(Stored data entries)

•••

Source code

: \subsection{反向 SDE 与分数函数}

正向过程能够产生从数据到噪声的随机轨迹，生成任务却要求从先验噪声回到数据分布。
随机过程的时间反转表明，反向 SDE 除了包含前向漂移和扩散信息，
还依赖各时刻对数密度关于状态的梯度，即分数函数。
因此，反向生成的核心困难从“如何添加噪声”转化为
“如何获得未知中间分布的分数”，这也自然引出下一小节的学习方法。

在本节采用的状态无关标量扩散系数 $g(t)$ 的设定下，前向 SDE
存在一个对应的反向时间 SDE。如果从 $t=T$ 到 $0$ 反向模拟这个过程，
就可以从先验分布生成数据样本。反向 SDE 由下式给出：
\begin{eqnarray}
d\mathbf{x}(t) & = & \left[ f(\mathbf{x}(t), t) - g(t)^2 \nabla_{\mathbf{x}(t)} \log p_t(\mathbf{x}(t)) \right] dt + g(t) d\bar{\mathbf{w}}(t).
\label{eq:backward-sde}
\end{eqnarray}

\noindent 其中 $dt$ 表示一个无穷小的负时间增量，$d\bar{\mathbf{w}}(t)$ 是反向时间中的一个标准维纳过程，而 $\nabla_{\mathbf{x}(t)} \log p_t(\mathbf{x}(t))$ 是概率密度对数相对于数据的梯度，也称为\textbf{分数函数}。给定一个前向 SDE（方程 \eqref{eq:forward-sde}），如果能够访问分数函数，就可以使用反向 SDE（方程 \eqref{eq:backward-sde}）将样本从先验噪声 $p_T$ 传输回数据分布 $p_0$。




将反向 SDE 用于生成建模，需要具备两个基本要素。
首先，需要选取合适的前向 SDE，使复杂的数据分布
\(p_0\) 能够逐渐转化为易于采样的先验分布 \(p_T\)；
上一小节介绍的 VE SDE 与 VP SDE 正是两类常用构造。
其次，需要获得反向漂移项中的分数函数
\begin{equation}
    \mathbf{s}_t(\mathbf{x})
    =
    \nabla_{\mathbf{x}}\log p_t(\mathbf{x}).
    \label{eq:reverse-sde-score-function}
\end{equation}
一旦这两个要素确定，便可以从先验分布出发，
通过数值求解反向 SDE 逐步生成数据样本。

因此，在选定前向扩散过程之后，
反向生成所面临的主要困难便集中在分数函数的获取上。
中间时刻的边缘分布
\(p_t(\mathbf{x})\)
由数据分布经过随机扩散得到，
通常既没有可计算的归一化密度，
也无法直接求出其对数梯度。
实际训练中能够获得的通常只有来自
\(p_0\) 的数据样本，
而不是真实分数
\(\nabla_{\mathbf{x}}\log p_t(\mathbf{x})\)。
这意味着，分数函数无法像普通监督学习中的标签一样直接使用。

•••

**Instructions for the task**
The answer must consist of the lines from the one with "因此，在选定前向扩散过程之后，" through the final line of the entries above, exactly as they are, and nothing else.

**Exercise result**
因此，在选定前向扩散过程之后，
反向生成所面临的主要困难便集中在分数函数的获取上。
中间时刻的边缘分布
\(p_t(\mathbf{x})\)
由数据分布经过随机扩散得到，
通常既没有可计算的归一化密度，
也无法直接求出其对数梯度。
实际训练中能够获得的通常只有来自
\(p_0\) 的数据样本，
而不是真实分数
\(\nabla_{\mathbf{x}}\log p_t(\mathbf{x})\)。
这意味着，分数函数无法像普通监督学习中的标签一样直接使用。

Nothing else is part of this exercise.